This repository contains data and analytic assets for the Data Science for Automotive Lab. The iPython Notebook is designed to run on IBM Data Science Experience and analyzes the historical_brake_events.csv data set.


Getting Started

  1. Head to https://datascience.ibm.com/ and sign up for a free trial. Note: Please use Firefox or Chrome!

  2. Once you've done that, download the CSV and add it as a 'data asset' to a project on DSX. This can be the default project or one that you've created and named separately.

  3. Add a notebook as one of your 'Analytics Assets'. The notebooks are divided into 3 difficulty levels. If you don't know how to code or have no experience with Python or Spark, the beginner notebook will hold your hand the whole way through and provide most of the answers. The intermediate notebook provides a few answers to some of the more difficult parts and assumes you are familiar with pySpark and SQL. The advanced notebook requires the greatest degree of skill and I actually try to stump you once or twice. :D

To access the lab you can create a new notebook in DSX from a file or URL.

From File:

Download the file and select 'From File' when creating a new notebook in your project.

From URL:

Select 'From URL' when creating a new notebook in your project and paste the following URL into the URL Address field:

Beginner

https://raw.githubusercontent.com/kurlare/DSforAutomotive/master/DS%20for%20Automotive_%20Beginner.ipynb

Intermediate

https://raw.githubusercontent.com/kurlare/DSforAutomotive/master/DS%20for%20Automotive_%20Intermediate.ipynb

Advanced

https://raw.githubusercontent.com/kurlare/DSforAutomotive/master/DS%20for%20Automotive_%20%20Advanced.ipynb

Original (keeping this so some things don't break for folks) https://raw.githubusercontent.com/kurlare/DSforAutomotive/master/DS%20for%20Automotive%20Lab_%20Classifying%20Brake%20Events.ipynb

  1. Work through the Python notebook.

  2. Add the R notebook "Classifying Driver Behavior in R - Example" to your project in the same way you added the lab.
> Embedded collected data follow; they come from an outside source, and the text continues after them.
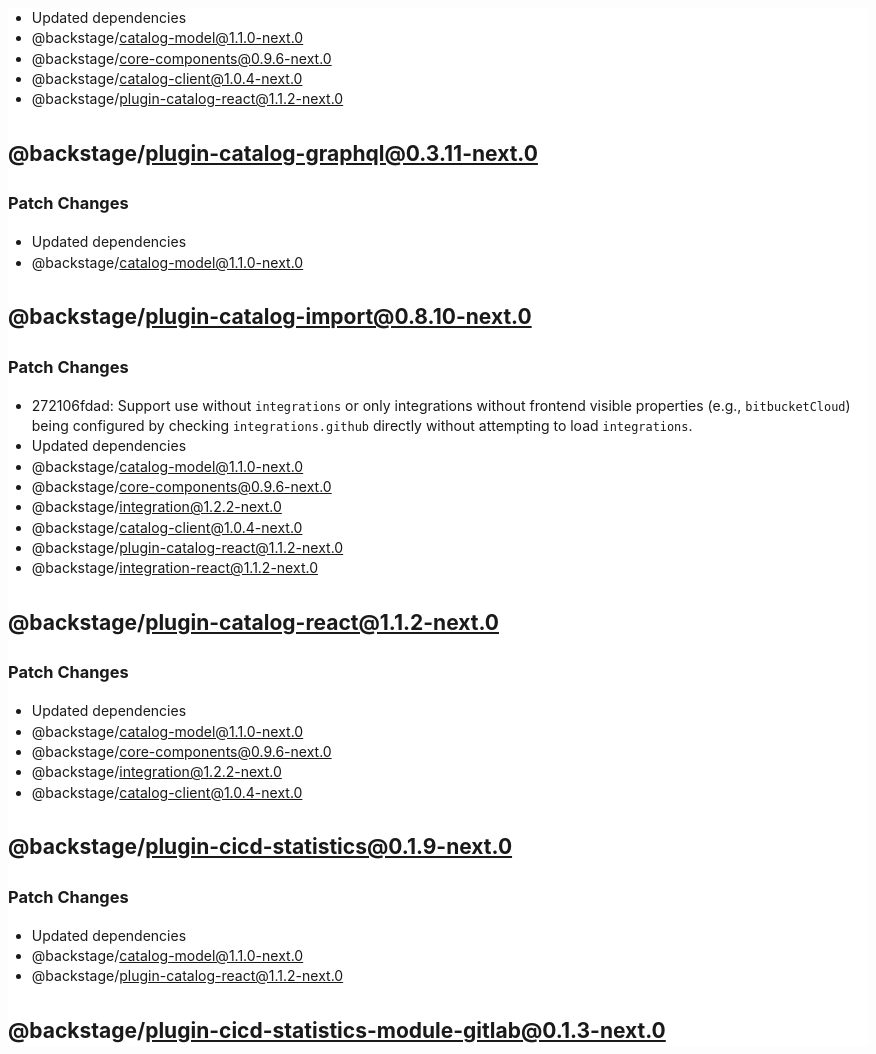 - Updated dependencies
 - @backstage/catalog-model@1.1.0-next.0
 - @backstage/core-components@0.9.6-next.0
 - @backstage/catalog-client@1.0.4-next.0
 - @backstage/plugin-catalog-react@1.1.2-next.0

## @backstage/plugin-catalog-graphql@0.3.11-next.0

### Patch Changes

- Updated dependencies
 - @backstage/catalog-model@1.1.0-next.0

## @backstage/plugin-catalog-import@0.8.10-next.0

### Patch Changes

- 272106fdad: Support use without `integrations` or only integrations without frontend visible properties (e.g., `bitbucketCloud`) being configured by checking `integrations.github` directly without attempting to load `integrations`.
- Updated dependencies
 - @backstage/catalog-model@1.1.0-next.0
 - @backstage/core-components@0.9.6-next.0
 - @backstage/integration@1.2.2-next.0
 - @backstage/catalog-client@1.0.4-next.0
 - @backstage/plugin-catalog-react@1.1.2-next.0
 - @backstage/integration-react@1.1.2-next.0

## @backstage/plugin-catalog-react@1.1.2-next.0

### Patch Changes

- Updated dependencies
 - @backstage/catalog-model@1.1.0-next.0
 - @backstage/core-components@0.9.6-next.0
 - @backstage/integration@1.2.2-next.0
 - @backstage/catalog-client@1.0.4-next.0

## @backstage/plugin-cicd-statistics@0.1.9-next.0

### Patch Changes

- Updated dependencies
 - @backstage/catalog-model@1.1.0-next.0
 - @backstage/plugin-catalog-react@1.1.2-next.0

## @backstage/plugin-cicd-statistics-module-gitlab@0.1.3-next.0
URL:

https://raw.githubusercontent.com/kurlare/DSforAutomotive/master/Classifying%20Driver%20Behavior%20in%20R%20-%20Example.ipynb

See how the analysis is done and the model is saved.

  1. Check out the Shiny App to see one way that the model can be deployed.
Shiny App

Direct Link: https://kurlare.shinyapps.io/brakeeventanalyzer/

To run the Shiny app from RStudio in the cloud on DSX: Copy the files in the repo to your RStudio instance on DSX. Put all the Shiny App files in one folder, open up the server.R and ui.R scripts and make sure the paths to the data files and model are correct, then click the 'Run App' button in the top right corner of the script window.
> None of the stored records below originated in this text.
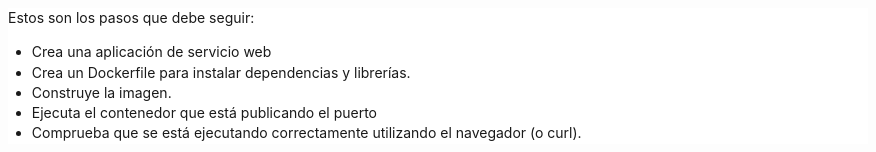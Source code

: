 Estos son los pasos que debe seguir:  

- Crea una aplicación de servicio web
- Crea un Dockerfile para instalar dependencias y librerías.
- Construye la imagen.
- Ejecuta el contenedor que está publicando el puerto
- Comprueba que se está ejecutando correctamente utilizando el navegador (o curl).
To run the Shiny app from RStudio locally: Clone the repo to your machine and set your working directory to the 'Shiny' folder. Then open up server.R or ui.R in RStudio and click the 'Run App' button in the top right corner of the script window.

See here for more details on how to launch Shiny apps in RStudio.


If you've made it this far, let's review what you've done!

  • Signed up for IBM Data Science Experience (DSX), created a project, and populated it with analytics and data assets.
  • Used the Apache Spark service built into DSX to analyze the data in Python
  • Wrote SQL to display tables in Pandas and visualize data with Pixiedust
  • Built a model using SparkML Pipelines and exported it to Object Storage
  • Analyzed the data separately in R with dplyr and ggplot2, saving a trained Random Forest model to Object Storage
  • Launched and/or explored a Shiny App to see how the trained model can be deployed and score new records

Congrats! Thank you for participating!